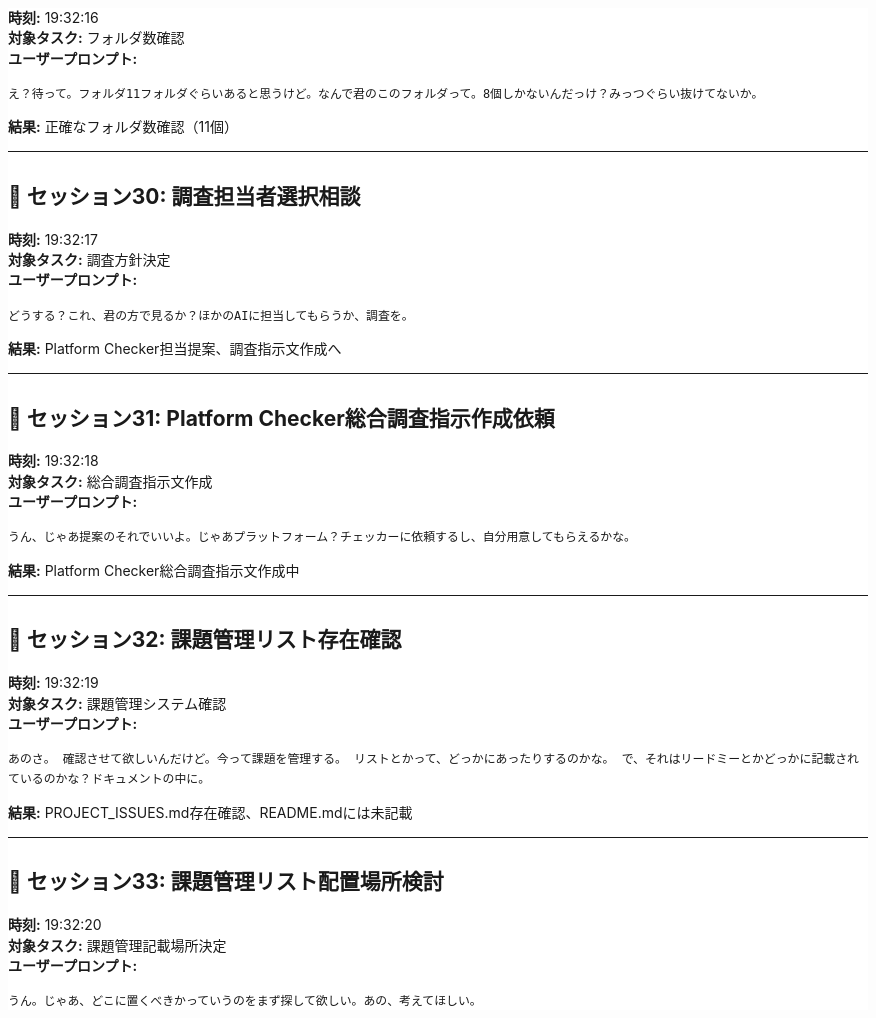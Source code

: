 **時刻:** 19:32:16  
**対象タスク:** フォルダ数確認  
**ユーザープロンプト:**
```
え？待って。フォルダ11フォルダぐらいあると思うけど。なんで君のこのフォルダって。8個しかないんだっけ？みっつぐらい抜けてないか。
```

**結果:** 正確なフォルダ数確認（11個）

---

## 🎯 セッション30: 調査担当者選択相談

**時刻:** 19:32:17  
**対象タスク:** 調査方針決定  
**ユーザープロンプト:**
```
どうする？これ、君の方で見るか？ほかのAIに担当してもらうか、調査を。
```

**結果:** Platform Checker担当提案、調査指示文作成へ

---

## 🎯 セッション31: Platform Checker総合調査指示作成依頼

**時刻:** 19:32:18  
**対象タスク:** 総合調査指示文作成  
**ユーザープロンプト:**
```
うん、じゃあ提案のそれでいいよ。じゃあプラットフォーム？チェッカーに依頼するし、自分用意してもらえるかな。
```

**結果:** Platform Checker総合調査指示文作成中

---

## 🎯 セッション32: 課題管理リスト存在確認

**時刻:** 19:32:19  
**対象タスク:** 課題管理システム確認  
**ユーザープロンプト:**
```
あのさ。 確認させて欲しいんだけど。今って課題を管理する。 リストとかって、どっかにあったりするのかな。 で、それはリードミーとかどっかに記載されているのかな？ドキュメントの中に。
```

**結果:** PROJECT_ISSUES.md存在確認、README.mdには未記載

---

## 🎯 セッション33: 課題管理リスト配置場所検討

**時刻:** 19:32:20  
**対象タスク:** 課題管理記載場所決定  
**ユーザープロンプト:**
```
うん。じゃあ、どこに置くべきかっていうのをまず探して欲しい。あの、考えてほしい。
```
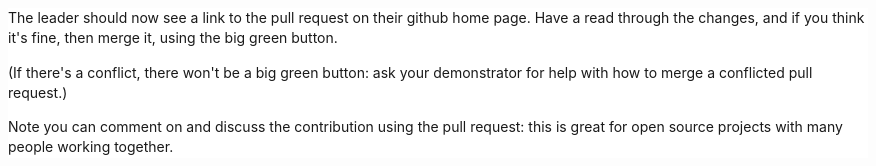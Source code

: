 The leader should now see a link to the pull request on their github home page. Have a read through the changes, and if you think it's fine, then merge it, using the big green button. 

(If there's a conflict, there won't be a big green button: ask your demonstrator for help with how to merge a conflicted pull request.) 

Note you can comment on and discuss the contribution using the pull request: this is great for open source projects with many people working together.

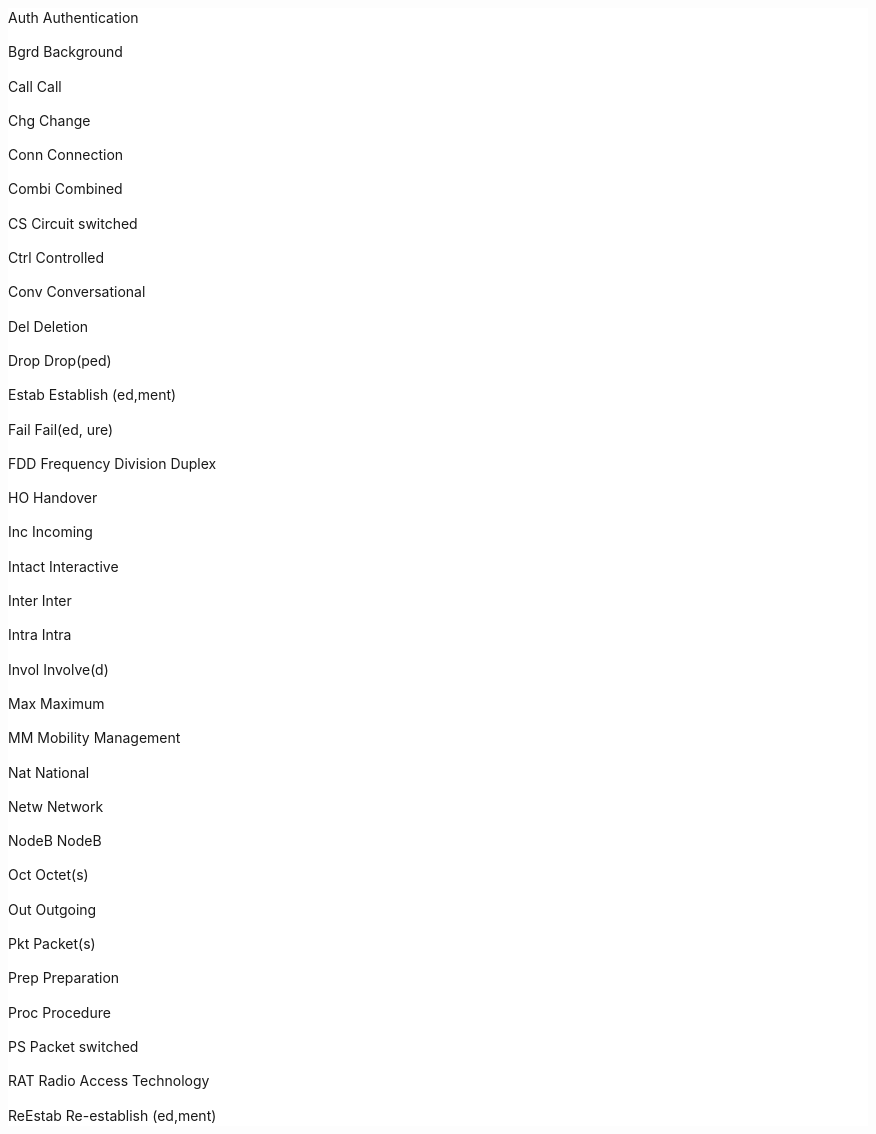 Auth Authentication

Bgrd Background

Call Call

Chg Change

Conn Connection

Combi Combined

CS Circuit switched

Ctrl Controlled

Conv Conversational

Del Deletion

Drop Drop(ped)

Estab Establish (ed,ment)

Fail Fail(ed, ure)

FDD Frequency Division Duplex

HO Handover

Inc Incoming

Intact Interactive

Inter Inter

Intra Intra

Invol Involve(d)

Max Maximum

MM Mobility Management

Nat National

Netw Network

NodeB NodeB

Oct Octet(s)

Out Outgoing

Pkt Packet(s)

Prep Preparation

Proc Procedure

PS Packet switched

RAT Radio Access Technology

ReEstab Re-establish (ed,ment)
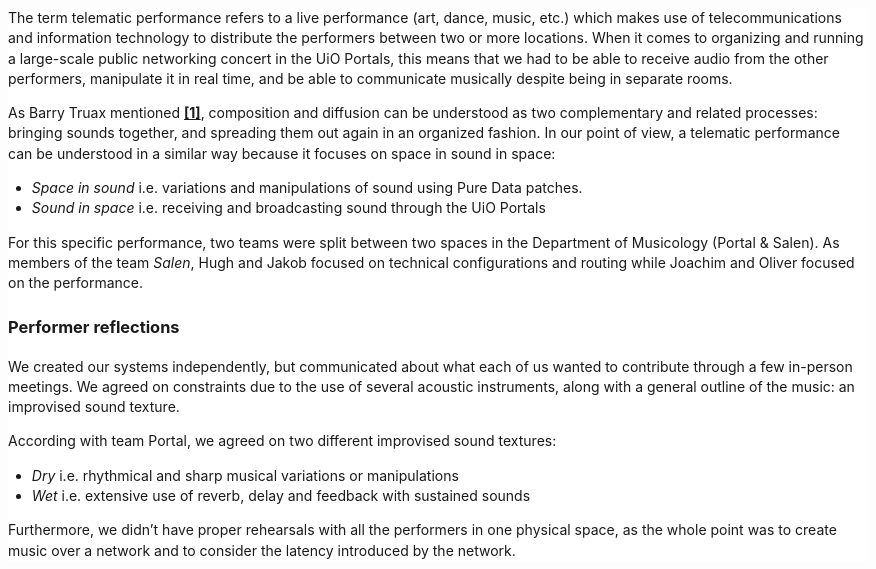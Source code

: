 The term telematic performance refers to a live performance (art, dance, music, etc.) which makes use of telecommunications and information technology to distribute the performers between two or more locations. When it comes to organizing and running a large-scale public networking concert in the UiO Portals, this means that we had to be able to receive audio from the other performers, manipulate it in real time, and be able to communicate musically despite being in separate rooms.

As Barry Truax mentioned [**[1]**](#References), composition and diffusion can be understood as two complementary and related processes: bringing sounds together, and spreading them out again in an organized fashion. In our point of view, a telematic performance can be understood in a similar way because it focuses on space in sound in space:

- *Space in sound* i.e. variations and manipulations of sound using Pure Data patches.
- *Sound in space* i.e. receiving and broadcasting sound through the UiO Portals

For this specific performance, two teams were split between two spaces in the Department of Musicology (Portal & Salen). As members of the team *Salen*, Hugh and Jakob focused on technical configurations and routing while Joachim and Oliver focused on the performance.

### **Performer reflections**

We created our systems independently, but communicated about what each of us wanted to contribute through a few in-person meetings. We agreed on constraints due to the use of several acoustic instruments, along with a general outline of the music: an improvised sound texture.

According with team Portal, we agreed on two different improvised sound textures:

- *Dry* i.e. rhythmical and sharp musical variations or manipulations
- *Wet* i.e. extensive use of reverb, delay and feedback with sustained sounds

Furthermore, we didn’t have proper rehearsals with all the performers in one physical space, as the whole point was to create music over a network and to consider the latency introduced by the network.

<center><figure style="float: none">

▸ What the task requires
Repeat all of the material above exactly, leaving out pictures.

▸ Your solution
Source code

: **時刻:** 19:32:16  
**対象タスク:** フォルダ数確認  
**ユーザープロンプト:**
```
え？待って。フォルダ11フォルダぐらいあると思うけど。なんで君のこのフォルダって。8個しかないんだっけ？みっつぐらい抜けてないか。
```

**結果:** 正確なフォルダ数確認（11個）

---

## 🎯 セッション30: 調査担当者選択相談

**時刻:** 19:32:17  
**対象タスク:** 調査方針決定  
**ユーザープロンプト:**
```
どうする？これ、君の方で見るか？ほかのAIに担当してもらうか、調査を。
```

**結果:** Platform Checker担当提案、調査指示文作成へ

---

## 🎯 セッション31: Platform Checker総合調査指示作成依頼

**時刻:** 19:32:18  
**対象タスク:** 総合調査指示文作成  
**ユーザープロンプト:**
```
うん、じゃあ提案のそれでいいよ。じゃあプラットフォーム？チェッカーに依頼するし、自分用意してもらえるかな。
```

**結果:** Platform Checker総合調査指示文作成中

---

## 🎯 セッション32: 課題管理リスト存在確認

**時刻:** 19:32:19  
**対象タスク:** 課題管理システム確認  
**ユーザープロンプト:**
```
あのさ。 確認させて欲しいんだけど。今って課題を管理する。 リストとかって、どっかにあったりするのかな。 で、それはリードミーとかどっかに記載されているのかな？ドキュメントの中に。
```

**結果:** PROJECT_ISSUES.md存在確認、README.mdには未記載

---

## 🎯 セッション33: 課題管理リスト配置場所検討

**時刻:** 19:32:20  
**対象タスク:** 課題管理記載場所決定  
**ユーザープロンプト:**
```
うん。じゃあ、どこに置くべきかっていうのをまず探して欲しい。あの、考えてほしい。
```
Source code

: The leader should now see a link to the pull request on their github home page. Have a read through the changes, and if you think it's fine, then merge it, using the big green button. 

(If there's a conflict, there won't be a big green button: ask your demonstrator for help with how to merge a conflicted pull request.) 

Note you can comment on and discuss the contribution using the pull request: this is great for open source projects with many people working together.

 Auth Authentication

Bgrd Background

Call Call

Chg Change

Conn Connection

Combi Combined

CS Circuit switched

Ctrl Controlled

Conv Conversational

Del Deletion

Drop Drop(ped)

Estab Establish (ed,ment)

Fail Fail(ed, ure)

FDD Frequency Division Duplex

HO Handover

Inc Incoming

Intact Interactive

Inter Inter

Intra Intra

Invol Involve(d)

Max Maximum

MM Mobility Management

Nat National

Netw Network

NodeB NodeB

Oct Octet(s)

Out Outgoing

Pkt Packet(s)

Prep Preparation

Proc Procedure

PS Packet switched

RAT Radio Access Technology

ReEstab Re-establish (ed,ment)
Source code

: The term telematic performance refers to a live performance (art, dance, music, etc.) which makes use of telecommunications and information technology to distribute the performers between two or more locations. When it comes to organizing and running a large-scale public networking concert in the UiO Portals, this means that we had to be able to receive audio from the other performers, manipulate it in real time, and be able to communicate musically despite being in separate rooms.

As Barry Truax mentioned [**[1]**](#References), composition and diffusion can be understood as two complementary and related processes: bringing sounds together, and spreading them out again in an organized fashion. In our point of view, a telematic performance can be understood in a similar way because it focuses on space in sound in space:

- *Space in sound* i.e. variations and manipulations of sound using Pure Data patches.
- *Sound in space* i.e. receiving and broadcasting sound through the UiO Portals

For this specific performance, two teams were split between two spaces in the Department of Musicology (Portal & Salen). As members of the team *Salen*, Hugh and Jakob focused on technical configurations and routing while Joachim and Oliver focused on the performance.

### **Performer reflections**

We created our systems independently, but communicated about what each of us wanted to contribute through a few in-person meetings. We agreed on constraints due to the use of several acoustic instruments, along with a general outline of the music: an improvised sound texture.

According with team Portal, we agreed on two different improvised sound textures:

- *Dry* i.e. rhythmical and sharp musical variations or manipulations
- *Wet* i.e. extensive use of reverb, delay and feedback with sustained sounds

Furthermore, we didn’t have proper rehearsals with all the performers in one physical space, as the whole point was to create music over a network and to consider the latency introduced by the network.

<center><figure style="float: none">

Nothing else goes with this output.